On Assessing Theologies and Theologians

Norman Geisler, with whom I only occasionally agree, made a comment in a book that has stuck with me ever since I read it (unfortunately which Geisler book I read it in escapes me now) some time ago. He said something along these lines, “I read only one book to believe, all others to consider.” That, I think, is quite right. Quite right.

Scripture excepted, all of us are fallible, not to mention sinful, human beings and we produce theologies that can be erroneous. By God’s grace some of us are being renewed after the image of God in knowledge, righteousness, and holiness (per Eph. 4:24 and Col. 3:10), but we are not granted infallibility in this life. That’s too bad, because I could really use a little infallibility now and then. Seriously there is a point to all this.

If we combine the points of paragraphs one and two we can see that the reason why only one book should be read to be believed (the Bible) and all others considered is because of our fallibility. But we all know this. So why am I wasting your time with all this? Good question.

Here is why I raise these issues. There is a prevalent error that circulates among the saints that I frequently run into and it is this: a trusted theologian or writer is embraced en toto and a distrusted theologian or writer (there are some theologians who know how to write) is rejected en toto. Now there are theologians whom I have come to respect and trust and where I disagree with them I had better have good reasons. But no theologian or other authority gets it right 100% of the time (of course granting fallibility in general does not prove specific error at any one point). And, truth be told, no less than trusted theologian gets it wrong 100% of the time. We must learn to read with critical accumen. We must learn to sift the wheat from the chaff. In an interview with Rev. Dr. Mark Garcia at Christ the Center, he noted how it was possible, in the midst of the various debates at the Westminster assembly, for the divines to cite a theologian with approval in one instance and criticize him in the next.

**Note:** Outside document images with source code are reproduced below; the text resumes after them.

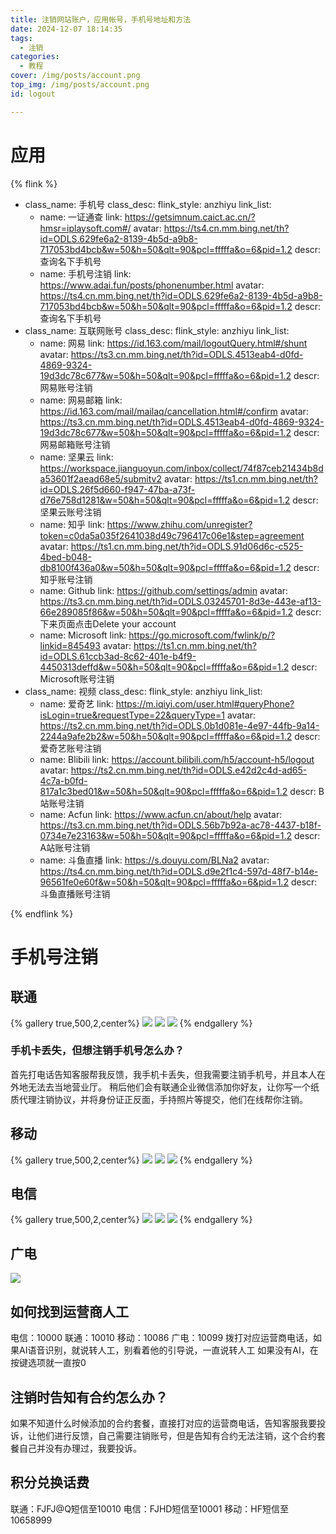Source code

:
 ```yaml
---
title: 注销网站账户，应用帐号，手机号地址和方法
date: 2024-12-07 18:14:35
tags:
  - 注销
categories:
  - 教程 
cover: /img/posts/account.png
top_img: /img/posts/account.png
id: logout

---
```

# 应用
{% flink %}
- class_name: 手机号
  class_desc: 
  flink_style: anzhiyu
  link_list:
    - name: 一证通查
      link: https://getsimnum.caict.ac.cn/?hmsr=iplaysoft.com#/
      avatar: https://ts4.cn.mm.bing.net/th?id=ODLS.629fe6a2-8139-4b5d-a9b8-717053bd4bcb&w=50&h=50&qlt=90&pcl=fffffa&o=6&pid=1.2
      descr: 查询名下手机号
    - name: 手机号注销
      link: https://www.adai.fun/posts/phonenumber.html
      avatar: https://ts4.cn.mm.bing.net/th?id=ODLS.629fe6a2-8139-4b5d-a9b8-717053bd4bcb&w=50&h=50&qlt=90&pcl=fffffa&o=6&pid=1.2
      descr: 查询名下手机号      
- class_name: 互联网账号
  class_desc: 
  flink_style: anzhiyu
  link_list:
    - name: 网易
      link: https://id.163.com/mail/logoutQuery.html#/shunt
      avatar: https://ts3.cn.mm.bing.net/th?id=ODLS.4513eab4-d0fd-4869-9324-19d3dc78c677&w=50&h=50&qlt=90&pcl=fffffa&o=6&pid=1.2
      descr: 网易账号注销
    - name: 网易邮箱
      link: https://id.163.com/mail/mailaq/cancellation.html#/confirm
      avatar: https://ts3.cn.mm.bing.net/th?id=ODLS.4513eab4-d0fd-4869-9324-19d3dc78c677&w=50&h=50&qlt=90&pcl=fffffa&o=6&pid=1.2
      descr: 网易邮箱账号注销    
    - name: 坚果云
      link: https://workspace.jianguoyun.com/inbox/collect/74f87ceb21434b8da53601f2aead68e5/submitv2
      avatar: https://ts1.cn.mm.bing.net/th?id=ODLS.26f5d660-f947-47ba-a73f-d76e758d1281&w=50&h=50&qlt=90&pcl=fffffa&o=6&pid=1.2
      descr: 坚果云账号注销
    - name: 知乎
      link: https://www.zhihu.com/unregister?token=c0da5a035f2641038d49c796417c06e1&step=agreement
      avatar: https://ts1.cn.mm.bing.net/th?id=ODLS.91d06d6c-c525-4bed-b048-db8100f436a0&w=50&h=50&qlt=90&pcl=fffffa&o=6&pid=1.2
      descr: 知乎账号注销
    - name: Github
      link: https://github.com/settings/admin
      avatar: https://ts3.cn.mm.bing.net/th?id=ODLS.03245701-8d3e-443e-af13-66e289085f86&w=50&h=50&qlt=90&pcl=fffffa&o=6&pid=1.2
      descr: 下来页面点击Delete your account     
    - name: Microsoft
      link: https://go.microsoft.com/fwlink/p/?linkid=845493
      avatar: https://ts1.cn.mm.bing.net/th?id=ODLS.61ccb3ad-8c62-401e-b4f9-4450313deffd&w=50&h=50&qlt=90&pcl=fffffa&o=6&pid=1.2
      descr: Microsoft账号注销 
- class_name: 视频
  class_desc: 
  flink_style: anzhiyu
  link_list:
    - name: 爱奇艺
      link: https://m.iqiyi.com/user.html#queryPhone?isLogin=true&requestType=22&queryType=1
      avatar: https://ts2.cn.mm.bing.net/th?id=ODLS.0b1d081e-4e97-44fb-9a14-2244a9afe2b2&w=50&h=50&qlt=90&pcl=fffffa&o=6&pid=1.2
      descr: 爱奇艺账号注销     
    - name: Blibili
      link: https://account.bilibili.com/h5/account-h5/logout
      avatar: https://ts2.cn.mm.bing.net/th?id=ODLS.e42d2c4d-ad65-4c7a-b0fd-817a1c3bed01&w=50&h=50&qlt=90&pcl=fffffa&o=6&pid=1.2
      descr: B站账号注销    
    - name: Acfun
      link: https://www.acfun.cn/about/help
      avatar: https://ts3.cn.mm.bing.net/th?id=ODLS.56b7b92a-ac78-4437-b18f-0734e7e23163&w=50&h=50&qlt=90&pcl=fffffa&o=6&pid=1.2
      descr: A站账号注销  
    - name: 斗鱼直播
      link: https://s.douyu.com/BLNa2
      avatar: https://ts4.cn.mm.bing.net/th?id=ODLS.d9e2f1c4-597d-48f7-b14e-96561fe0e60f&w=50&h=50&qlt=90&pcl=fffffa&o=6&pid=1.2
      descr: 斗鱼直播账号注销    

{% endflink %}
# 手机号注销
## 联通
{% gallery true,500,2,center%}
![](/img/posts/phonenumber/liantong1.png)
![](/img/posts/phonenumber/liantong2.png)
![](/img/posts/phonenumber/liantong3.png)
{% endgallery %}
### 手机卡丢失，但想注销手机号怎么办？
首先打电话告知客服帮我反馈，我手机卡丢失，但我需要注销手机号，并且本人在外地无法去当地营业厅。
稍后他们会有联通企业微信添加你好友，让你写一个纸质代理注销协议，并将身份证正反面，手持照片等提交，他们在线帮你注销。
## 移动
{% gallery true,500,2,center%}
![](/img/posts/phonenumber/yidong1.png)
![](/img/posts/phonenumber/yidong2.png)
![](/img/posts/phonenumber/yidong3.png)
{% endgallery %}
## 电信
{% gallery true,500,2,center%}
![](/img/posts/phonenumber/dianxin1.png)
![](/img/posts/phonenumber/dianxin2.png)
![](/img/posts/phonenumber/dianxin3.png)
{% endgallery %}
##  广电
![](/img/posts/phonenumber/guangdian.png)
## 如何找到运营商人工
电信：10000
联通：10010
移动：10086
广电：10099
拨打对应运营商电话，如果AI语音识别，就说转人工，别看着他的引导说，一直说转人工
如果没有AI，在按键选项就一直按0
## 注销时告知有合约怎么办？
如果不知道什么时候添加的合约套餐，直接打对应的运营商电话，告知客服我要投诉，让他们进行反馈，自己需要注销账号，但是告知有合约无法注销，这个合约套餐自己并没有办理过，我要投诉。
## 积分兑换话费
联通：FJFJ@Q短信至10010
电信：FJHD短信至10001
移动：HF短信至10658999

So let’s read with attentiveness and accept the fact that our favorite writers sometimes blow it royally and sometimes theologians we dislike get it right. I can learn from those with whom I disagree and I can critically assess the work of a respected theologian and reject something he writes. I am thankful that I can and ought to do this as I am far from perfect myself. I need the imputed righteousness of Christ in my academic pursuits as much as with any other area of my life.

* The statue in the picture is of the venerable Charles Hodge of Old Princeton. I even disagree with him from time to time, although the last time I did that escapes me now.